Work instruction: Lines that contain "degree" are to be copied from the material, every one of them.

Records for this task:
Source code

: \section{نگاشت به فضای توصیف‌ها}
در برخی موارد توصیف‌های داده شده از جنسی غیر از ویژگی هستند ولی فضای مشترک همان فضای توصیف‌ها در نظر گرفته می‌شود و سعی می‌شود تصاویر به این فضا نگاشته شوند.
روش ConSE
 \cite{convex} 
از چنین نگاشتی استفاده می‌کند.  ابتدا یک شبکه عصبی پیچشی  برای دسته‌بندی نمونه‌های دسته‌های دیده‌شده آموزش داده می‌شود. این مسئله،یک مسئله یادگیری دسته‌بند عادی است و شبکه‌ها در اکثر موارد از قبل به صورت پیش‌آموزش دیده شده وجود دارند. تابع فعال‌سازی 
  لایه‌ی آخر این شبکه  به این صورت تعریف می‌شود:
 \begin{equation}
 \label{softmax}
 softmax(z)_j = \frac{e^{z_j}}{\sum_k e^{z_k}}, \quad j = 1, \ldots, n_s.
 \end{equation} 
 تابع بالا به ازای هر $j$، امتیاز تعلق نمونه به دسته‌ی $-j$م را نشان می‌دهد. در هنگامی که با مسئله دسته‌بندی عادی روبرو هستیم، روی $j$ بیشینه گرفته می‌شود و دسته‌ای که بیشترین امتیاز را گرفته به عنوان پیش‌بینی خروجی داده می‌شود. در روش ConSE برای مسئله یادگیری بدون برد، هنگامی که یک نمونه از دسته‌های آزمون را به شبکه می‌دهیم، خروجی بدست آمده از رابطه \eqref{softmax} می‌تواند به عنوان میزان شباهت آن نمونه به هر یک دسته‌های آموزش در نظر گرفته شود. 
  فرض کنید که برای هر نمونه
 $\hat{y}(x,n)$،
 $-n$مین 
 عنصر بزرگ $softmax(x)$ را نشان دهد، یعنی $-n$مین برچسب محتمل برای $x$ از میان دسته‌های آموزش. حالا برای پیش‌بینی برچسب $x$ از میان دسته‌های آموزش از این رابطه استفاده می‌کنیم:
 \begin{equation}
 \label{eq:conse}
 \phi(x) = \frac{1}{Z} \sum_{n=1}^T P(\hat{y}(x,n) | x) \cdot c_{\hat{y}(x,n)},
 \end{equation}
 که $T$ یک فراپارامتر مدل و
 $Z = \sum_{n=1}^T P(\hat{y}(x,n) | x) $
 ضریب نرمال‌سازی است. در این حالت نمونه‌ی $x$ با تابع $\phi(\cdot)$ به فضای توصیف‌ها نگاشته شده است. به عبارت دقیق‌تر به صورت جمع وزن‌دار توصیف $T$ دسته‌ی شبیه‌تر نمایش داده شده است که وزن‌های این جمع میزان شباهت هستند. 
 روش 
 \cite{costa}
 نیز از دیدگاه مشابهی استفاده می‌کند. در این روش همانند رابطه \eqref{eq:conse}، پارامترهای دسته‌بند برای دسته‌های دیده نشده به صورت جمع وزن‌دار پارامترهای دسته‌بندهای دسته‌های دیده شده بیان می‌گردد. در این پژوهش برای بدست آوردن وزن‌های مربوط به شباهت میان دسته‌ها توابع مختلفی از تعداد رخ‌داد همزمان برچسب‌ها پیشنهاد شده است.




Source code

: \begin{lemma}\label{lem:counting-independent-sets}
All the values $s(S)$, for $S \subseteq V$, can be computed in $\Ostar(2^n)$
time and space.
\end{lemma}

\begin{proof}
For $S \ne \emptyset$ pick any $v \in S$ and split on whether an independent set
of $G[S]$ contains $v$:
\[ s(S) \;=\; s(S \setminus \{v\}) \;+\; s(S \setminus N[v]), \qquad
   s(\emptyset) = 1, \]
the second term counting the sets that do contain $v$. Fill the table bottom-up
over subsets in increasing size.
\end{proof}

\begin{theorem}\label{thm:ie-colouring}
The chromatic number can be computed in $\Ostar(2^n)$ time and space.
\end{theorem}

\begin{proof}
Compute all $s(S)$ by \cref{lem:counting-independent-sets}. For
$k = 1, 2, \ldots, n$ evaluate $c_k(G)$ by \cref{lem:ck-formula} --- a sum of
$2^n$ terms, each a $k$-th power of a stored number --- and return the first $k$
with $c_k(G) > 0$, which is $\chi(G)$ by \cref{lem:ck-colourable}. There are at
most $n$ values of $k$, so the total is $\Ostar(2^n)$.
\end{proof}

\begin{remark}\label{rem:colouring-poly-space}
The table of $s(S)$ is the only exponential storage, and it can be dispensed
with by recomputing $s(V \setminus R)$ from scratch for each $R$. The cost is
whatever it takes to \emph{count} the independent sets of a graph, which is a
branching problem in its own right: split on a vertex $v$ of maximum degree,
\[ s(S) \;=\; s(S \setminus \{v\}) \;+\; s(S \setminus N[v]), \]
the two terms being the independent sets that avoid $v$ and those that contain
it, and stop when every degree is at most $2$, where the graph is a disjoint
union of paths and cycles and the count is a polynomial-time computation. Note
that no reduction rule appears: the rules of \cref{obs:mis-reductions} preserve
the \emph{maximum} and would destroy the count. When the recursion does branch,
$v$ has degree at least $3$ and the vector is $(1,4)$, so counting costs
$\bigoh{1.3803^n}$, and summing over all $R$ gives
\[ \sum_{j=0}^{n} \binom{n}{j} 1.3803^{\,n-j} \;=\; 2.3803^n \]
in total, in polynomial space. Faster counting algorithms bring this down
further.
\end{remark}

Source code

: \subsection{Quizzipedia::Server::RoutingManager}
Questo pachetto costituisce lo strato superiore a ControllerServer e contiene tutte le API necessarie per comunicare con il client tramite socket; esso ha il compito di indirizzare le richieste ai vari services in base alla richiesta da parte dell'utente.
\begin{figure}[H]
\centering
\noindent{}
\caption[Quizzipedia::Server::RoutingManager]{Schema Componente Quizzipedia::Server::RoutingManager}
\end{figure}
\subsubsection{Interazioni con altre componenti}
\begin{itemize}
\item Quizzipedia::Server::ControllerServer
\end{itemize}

Your response:
branching problem in its own right: split on a vertex $v$ of maximum degree,
it, and stop when every degree is at most $2$, where the graph is a disjoint
$v$ has degree at least $3$ and the vector is $(1,4)$, so counting costs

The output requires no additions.